▶ [EXERCISE OBJECTIVE]: Lines before the one containing "Depuis sa creation, l'agence" are not wanted. Transcribe that line and all after it exactly, to the end of the entries.

▶ [TASK DATA]:
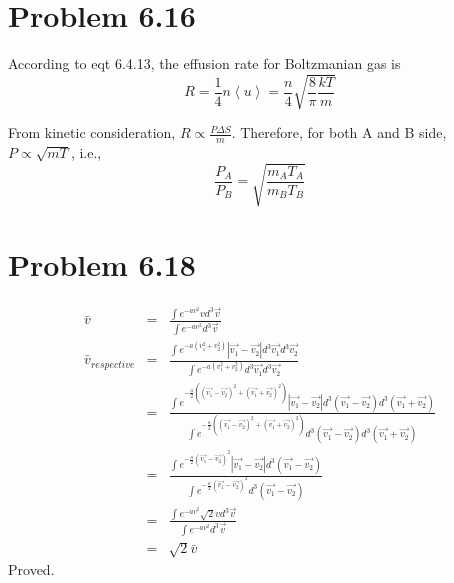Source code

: \documentclass{article}
\begin{document}
\section*{Problem 6.16} %
\label{sec:problem_6_16}
	According to eqt 6.4.13, the effusion rate for Boltzmanian gas is
	\begin{equation}
		R=\frac{1}{4}n\left< u \right>= \frac{n}{4}\sqrt{\frac{8}{\pi} \frac{kT}{m}}
	\end{equation}

	From kinetic consideration, $ R \propto \frac{P \Delta S}{m} $. Therefore, for both A and B side, $ P \propto \sqrt{mT} $, i.e.,
	\begin{equation}
		\frac{P_A}{P_B}=\sqrt{\frac{m_AT_A}{m_BT_B}}
	\end{equation}
	


\section*{Problem 6.18}
\begin{eqnarray*}
\bar{v}&=&\frac{\int e^{-a v^2}v d^3\vec{v}}{\int e^{-a v^2} d^3\vec{v}}  \\
\bar{v}_{respective}&=&\frac{\int e^{-a (v^2_1+v^2_2)}|\vec{v_1}-\vec{v_2}| d^3\vec{v_1}d^3\vec{v_2}}{\int e^{-a (v^2_1+v^2_2)} d^3\vec{v_1}d^3\vec{v_2}}  \\
&=&\frac{\int e^{-\frac{a}{2} ((\vec{v_1}-\vec{v_2})^2+(\vec{v_1}+\vec{v_2})^2)}|\vec{v_1}-\vec{v_2}| d^3(\vec{v_1}-\vec{v_2})d^3(\vec{v_1}+\vec{v_2})}{\int e^{-\frac{a}{2} ((\vec{v_1}-\vec{v_2})^2+(\vec{v_1}+\vec{v_2})^2)} d^3(\vec{v_1}-\vec{v_2})d^3(\vec{v_1}+\vec{v_2})}  \\
&=&\frac{\int e^{-\frac{a}{2} (\vec{v_1}-\vec{v_2})^2}|\vec{v_1}-\vec{v_2}| d^3(\vec{v_1}-\vec{v_2})}{\int e^{-\frac{a}{2} (\vec{v_1}-\vec{v_2})^2} d^3(\vec{v_1}-\vec{v_2})}  \\
&=&\frac{\int e^{-a v^2}\sqrt{2}v d^3\vec{v}}{\int e^{-a v^2} d^3\vec{v}}  \\
&=&\sqrt{2}\bar{v}
\end{eqnarray*}
Proved.
\end{document}
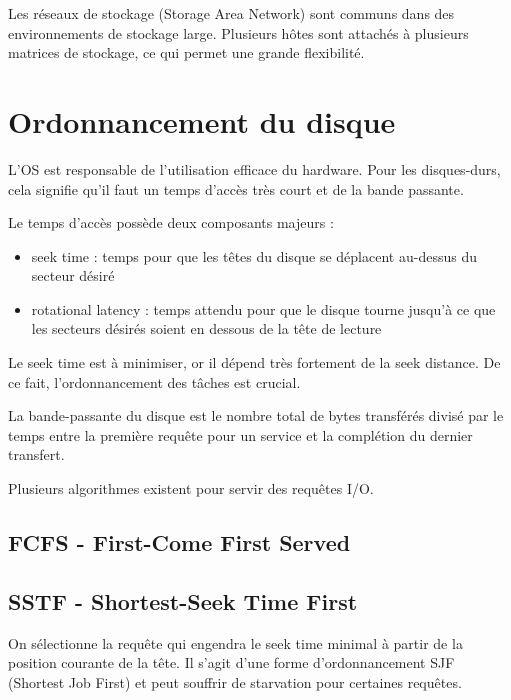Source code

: 	Les réseaux de stockage (Storage Area Network) sont communs dans des environnements de stockage large. Plusieurs hôtes sont attachés à plusieurs matrices de stockage, ce qui permet une grande flexibilité.
	
	
\section{Ordonnancement du disque}
	
L'OS est responsable de l'utilisation efficace du hardware. Pour les disques-durs, cela signifie qu'il faut un temps d'accès très court et de la bande passante.

Le temps d'accès possède deux composants majeurs :

\begin{itemize}
	\item seek time : temps pour que les têtes du disque se déplacent au-dessus du secteur désiré
	\item rotational latency : temps attendu pour que le disque tourne jusqu'à ce que les secteurs désirés soient en dessous de la tête de lecture
\end{itemize}

Le seek time est à minimiser, or il dépend très fortement de la seek distance. De ce fait, l'ordonnancement des tâches est crucial.

La bande-passante du disque est le nombre total de bytes transférés divisé par le temps entre la première requête pour un service et la complétion du dernier transfert.

Plusieurs algorithmes existent pour servir des requêtes I/O.

	\subsection{FCFS - First-Come First Served}
	
	
	\subsection{SSTF - Shortest-Seek Time First}
	
	On sélectionne la requête qui engendra le seek time minimal à partir de la position courante de la tête. Il s'agit d'une forme d'ordonnancement SJF (Shortest Job First) et peut souffrir de starvation pour certaines requêtes.
		
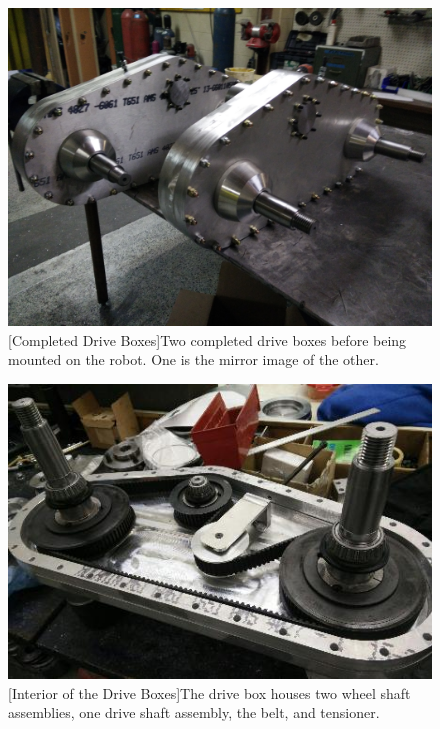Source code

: \begin{figure}[htbp]
\centering
\begin{minipage}{0.45\linewidth} \centering
\includegraphics[height=0.22\textheight]{images/drive_box_assembly_NEW_bld}
[Completed Drive Boxes]{Two completed drive boxes before being mounted on the robot. One is the mirror image of the other.}
\label{fig:box_bld}
\end{minipage}
\hfill
\begin{minipage}{0.45\linewidth}
\centering
\includegraphics[height=0.22\textheight]{images/drive_box_open_bld}
[Interior of the Drive Boxes]{The drive box houses two wheel shaft assemblies, one drive shaft assembly, the belt, and tensioner.}
\label{fig:box_in}
\end{minipage}
\end{figure}


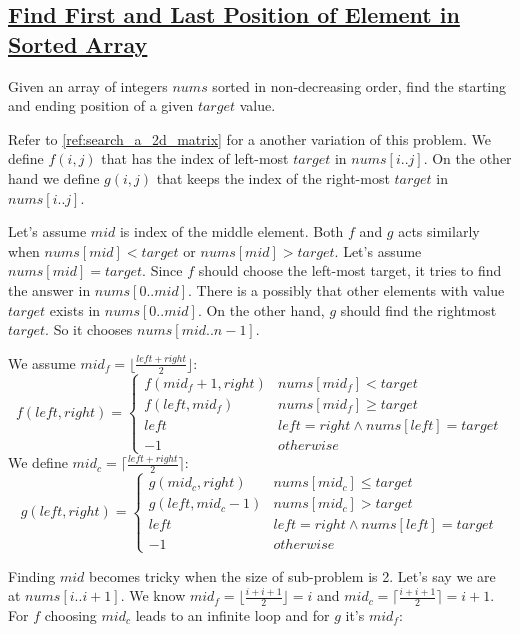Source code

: \documentclass{book}
\begin{document}
	\subsection{\href{https://leetcode.com/problems/find-first-and-last-position-of-element-in-sorted-array/}{Find First and Last Position of Element in Sorted Array}}
	\label{ref:find_first_and_last_position_of_element_in_sorted_array}
	Given an array of integers $nums$ sorted in non-decreasing order, find the starting and ending position of a given $target$ value.
	\par Refer to \ref{ref:search_a_2d_matrix} for a another variation of this problem. We define $f(i, j)$ that has the index of left-most $target$ in $nums[i..j]$. On the other hand we define $g(i, j)$ that keeps the index of the right-most $target$ in $nums[i..j]$. 
	\par Let's assume $mid$ is index of the middle element. Both $f$ and $g$ acts similarly when $nums[mid] < target$ or $nums[mid] > target$. Let's assume $nums[mid] = target$. Since $f$ should choose the left-most target, it tries to find the answer in $nums[0..mid]$. There is a possibly that other elements with value $target$ exists in $nums[0..mid]$. On the other hand, $g$ should find the rightmost $target$. So it chooses $nums[mid..n - 1]$.
	\par We assume $mid_f = \lfloor \frac{left + right}{2} \rfloor$:
	\begin{equation*}
		f(left, right) = \begin{cases}
			f(mid_f + 1, right) & nums[mid_f] < target \\
			f(left, mid_f) & nums[mid_f] \ge target \\
			left & left = right \land nums[left] = target \\
			-1 & otherwise
		\end{cases}
	\end{equation*}
	We define $mid_c = \lceil \frac{left + right}{2} \rceil$:
	\begin{equation*}
		g(left, right) = \begin{cases}
			g(mid_c, right) & nums[mid_c] \le target \\
			g(left, mid_c - 1) & nums[mid_c] > target \\
			left & left = right \land nums[left] = target \\
			-1 & otherwise
		\end{cases}
	\end{equation*}
	\par Finding $mid$ becomes tricky when the size of sub-problem is 2. Let's say we are at $nums[i..i + 1]$. We know $mid_f = \lfloor \frac{i + i + 1}{2} \rfloor = i$ and $mid_c = \lceil \frac{i + i + 1}{2} \rceil = i + 1$. For $f$ choosing $mid_c$ leads to an infinite loop and for $g$ it's $mid_f$:
\end{document}
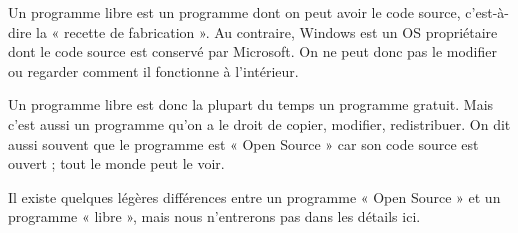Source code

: \documentclass[11pt,oneside]{article}
\begin{document}
\begin{rem}
Un programme libre est un programme dont on peut avoir le code source, c'est-à-dire la « recette de fabrication ». Au contraire, Windows est un OS propriétaire dont le code source est conservé par Microsoft. On ne peut donc pas le modifier ou regarder comment il fonctionne à l'intérieur.

Un programme libre est donc la plupart du temps un programme gratuit. Mais c'est aussi un programme qu'on a le droit de copier, modifier, redistribuer. On dit aussi souvent que le programme est « Open Source » car son code source est ouvert ; tout le monde peut le voir.

Il existe quelques légères différences entre un programme « Open Source » et un programme « libre », mais nous n'entrerons pas dans les détails ici.
\end{rem}
\end{document}
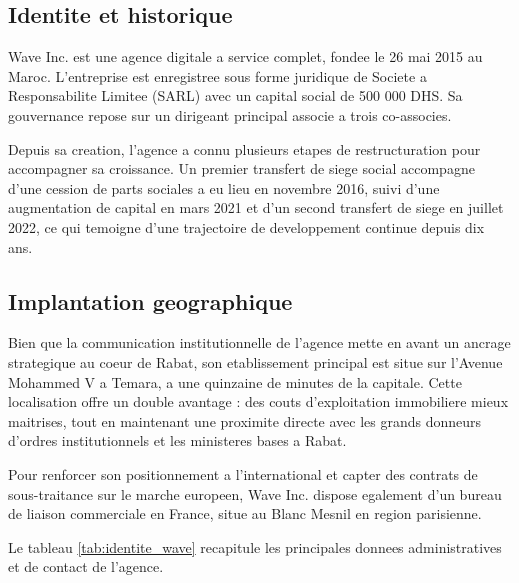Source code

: \documentclass[12pt, a4paper]{report}
\begin{document}
\subsection{Identite et historique}

Wave Inc. est une agence digitale a service complet, fondee le 26 mai 2015 au
Maroc. L'entreprise est enregistree sous forme juridique de Societe a
Responsabilite Limitee (SARL) avec un capital social de 500 000 DHS. Sa
gouvernance repose sur un dirigeant principal associe a trois co-associes.

Depuis sa creation, l'agence a connu plusieurs etapes de restructuration pour
accompagner sa croissance. Un premier transfert de siege social accompagne d'une
cession de parts sociales a eu lieu en novembre 2016, suivi d'une augmentation
de capital en mars 2021 et d'un second transfert de siege en juillet 2022, ce
qui temoigne d'une trajectoire de developpement continue depuis dix ans.

\subsection{Implantation geographique}

Bien que la communication institutionnelle de l'agence mette en avant un ancrage
strategique au coeur de Rabat, son etablissement principal est situe sur
l'Avenue Mohammed V a Temara, a une quinzaine de minutes de la capitale. Cette
localisation offre un double avantage : des couts d'exploitation immobiliere
mieux maitrises, tout en maintenant une proximite directe avec les grands
donneurs d'ordres institutionnels et les ministeres bases a Rabat.

Pour renforcer son positionnement a l'international et capter des contrats de
sous-traitance sur le marche europeen, Wave Inc. dispose egalement d'un bureau
de liaison commerciale en France, situe au Blanc Mesnil en region parisienne.

Le tableau \ref{tab:identite_wave} recapitule les principales donnees
administratives et de contact de l'agence.
\end{document}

▶ [SOLUTION FOR THIS TASK]:
Depuis sa creation, l'agence a connu plusieurs etapes de restructuration pour
accompagner sa croissance. Un premier transfert de siege social accompagne d'une
cession de parts sociales a eu lieu en novembre 2016, suivi d'une augmentation
de capital en mars 2021 et d'un second transfert de siege en juillet 2022, ce
qui temoigne d'une trajectoire de developpement continue depuis dix ans.

\subsection{Implantation geographique}

Bien que la communication institutionnelle de l'agence mette en avant un ancrage
strategique au coeur de Rabat, son etablissement principal est situe sur
l'Avenue Mohammed V a Temara, a une quinzaine de minutes de la capitale. Cette
localisation offre un double avantage : des couts d'exploitation immobiliere
mieux maitrises, tout en maintenant une proximite directe avec les grands
donneurs d'ordres institutionnels et les ministeres bases a Rabat.

Pour renforcer son positionnement a l'international et capter des contrats de
sous-traitance sur le marche europeen, Wave Inc. dispose egalement d'un bureau
de liaison commerciale en France, situe au Blanc Mesnil en region parisienne.

Le tableau \ref{tab:identite_wave} recapitule les principales donnees
administratives et de contact de l'agence.
\end{document}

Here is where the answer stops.